» **Work to be completed**: Please set down exactly the lines of the listing below from the line containing "- **Escalabilidad**: se" through the line containing "### fixtures.py", both lines included, leaving out all other lines.

» **Source material**:
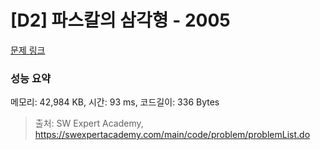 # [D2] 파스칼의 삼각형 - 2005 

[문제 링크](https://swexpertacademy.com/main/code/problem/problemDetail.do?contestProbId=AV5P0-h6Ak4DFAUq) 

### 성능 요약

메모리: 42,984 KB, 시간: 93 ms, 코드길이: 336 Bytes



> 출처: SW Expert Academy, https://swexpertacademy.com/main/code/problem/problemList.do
* * *
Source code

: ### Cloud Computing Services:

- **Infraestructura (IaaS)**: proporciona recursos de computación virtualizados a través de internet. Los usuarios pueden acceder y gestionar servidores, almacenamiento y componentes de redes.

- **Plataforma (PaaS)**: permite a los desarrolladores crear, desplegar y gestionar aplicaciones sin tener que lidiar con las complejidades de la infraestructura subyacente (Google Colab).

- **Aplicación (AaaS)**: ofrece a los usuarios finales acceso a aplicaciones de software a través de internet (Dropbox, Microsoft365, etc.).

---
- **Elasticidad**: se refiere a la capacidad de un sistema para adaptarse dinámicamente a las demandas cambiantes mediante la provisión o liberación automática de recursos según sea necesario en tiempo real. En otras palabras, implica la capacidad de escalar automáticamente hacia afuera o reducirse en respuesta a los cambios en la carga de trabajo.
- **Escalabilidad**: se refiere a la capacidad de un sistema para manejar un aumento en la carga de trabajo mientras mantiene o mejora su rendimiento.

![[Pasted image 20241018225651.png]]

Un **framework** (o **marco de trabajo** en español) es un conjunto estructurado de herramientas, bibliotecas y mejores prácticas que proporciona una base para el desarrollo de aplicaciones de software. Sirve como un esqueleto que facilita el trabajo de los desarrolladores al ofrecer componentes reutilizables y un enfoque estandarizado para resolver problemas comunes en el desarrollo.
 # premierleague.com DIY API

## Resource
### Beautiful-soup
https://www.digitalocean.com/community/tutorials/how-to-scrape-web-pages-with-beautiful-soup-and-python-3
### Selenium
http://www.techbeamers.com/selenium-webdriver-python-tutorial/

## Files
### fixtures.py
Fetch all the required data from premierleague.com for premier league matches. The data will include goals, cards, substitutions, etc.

» **Solution to the exercise**:
- **Escalabilidad**: se refiere a la capacidad de un sistema para manejar un aumento en la carga de trabajo mientras mantiene o mejora su rendimiento.

![[Pasted image 20241018225651.png]]

Un **framework** (o **marco de trabajo** en español) es un conjunto estructurado de herramientas, bibliotecas y mejores prácticas que proporciona una base para el desarrollo de aplicaciones de software. Sirve como un esqueleto que facilita el trabajo de los desarrolladores al ofrecer componentes reutilizables y un enfoque estandarizado para resolver problemas comunes en el desarrollo.
 # premierleague.com DIY API

## Resource
### Beautiful-soup
https://www.digitalocean.com/community/tutorials/how-to-scrape-web-pages-with-beautiful-soup-and-python-3
### Selenium
http://www.techbeamers.com/selenium-webdriver-python-tutorial/

## Files
### fixtures.py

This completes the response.